» **Exercise**: Character for character, reproduce every entry below.

-- Material for this exercise follows --

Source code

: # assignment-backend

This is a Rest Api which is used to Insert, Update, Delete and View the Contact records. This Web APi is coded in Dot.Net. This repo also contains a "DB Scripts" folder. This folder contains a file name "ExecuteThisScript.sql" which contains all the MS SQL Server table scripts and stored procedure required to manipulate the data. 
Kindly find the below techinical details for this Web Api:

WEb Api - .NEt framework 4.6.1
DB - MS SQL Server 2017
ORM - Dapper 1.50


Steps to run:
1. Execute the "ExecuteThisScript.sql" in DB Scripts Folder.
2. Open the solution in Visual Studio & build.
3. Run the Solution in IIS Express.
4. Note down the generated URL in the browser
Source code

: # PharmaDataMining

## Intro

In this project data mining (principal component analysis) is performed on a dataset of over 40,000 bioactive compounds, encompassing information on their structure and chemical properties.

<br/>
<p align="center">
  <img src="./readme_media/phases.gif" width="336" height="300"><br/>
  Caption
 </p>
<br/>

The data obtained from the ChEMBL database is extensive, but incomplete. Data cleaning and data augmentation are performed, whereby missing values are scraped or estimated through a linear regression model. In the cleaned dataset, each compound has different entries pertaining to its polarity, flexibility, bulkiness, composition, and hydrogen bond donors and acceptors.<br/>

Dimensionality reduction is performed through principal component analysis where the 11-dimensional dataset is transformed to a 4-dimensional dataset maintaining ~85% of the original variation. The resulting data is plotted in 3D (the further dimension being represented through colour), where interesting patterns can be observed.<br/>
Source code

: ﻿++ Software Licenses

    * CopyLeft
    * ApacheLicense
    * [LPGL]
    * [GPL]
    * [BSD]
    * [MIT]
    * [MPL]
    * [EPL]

-- Material for this exercise concluded --

» **Result**:
Source code

: # assignment-backend

This is a Rest Api which is used to Insert, Update, Delete and View the Contact records. This Web APi is coded in Dot.Net. This repo also contains a "DB Scripts" folder. This folder contains a file name "ExecuteThisScript.sql" which contains all the MS SQL Server table scripts and stored procedure required to manipulate the data. 
Kindly find the below techinical details for this Web Api:

WEb Api - .NEt framework 4.6.1
DB - MS SQL Server 2017
ORM - Dapper 1.50


Steps to run:
1. Execute the "ExecuteThisScript.sql" in DB Scripts Folder.
2. Open the solution in Visual Studio & build.
3. Run the Solution in IIS Express.
4. Note down the generated URL in the browser
Source code

: # PharmaDataMining

## Intro

In this project data mining (principal component analysis) is performed on a dataset of over 40,000 bioactive compounds, encompassing information on their structure and chemical properties.

<br/>
<p align="center">
  <img src="./readme_media/phases.gif" width="336" height="300"><br/>
  Caption
 </p>
<br/>

The data obtained from the ChEMBL database is extensive, but incomplete. Data cleaning and data augmentation are performed, whereby missing values are scraped or estimated through a linear regression model. In the cleaned dataset, each compound has different entries pertaining to its polarity, flexibility, bulkiness, composition, and hydrogen bond donors and acceptors.<br/>

Dimensionality reduction is performed through principal component analysis where the 11-dimensional dataset is transformed to a 4-dimensional dataset maintaining ~85% of the original variation. The resulting data is plotted in 3D (the further dimension being represented through colour), where interesting patterns can be observed.<br/>
Source code

: ﻿++ Software Licenses

    * CopyLeft
    * ApacheLicense
    * [LPGL]
    * [GPL]
    * [BSD]
    * [MIT]
    * [MPL]
    * [EPL]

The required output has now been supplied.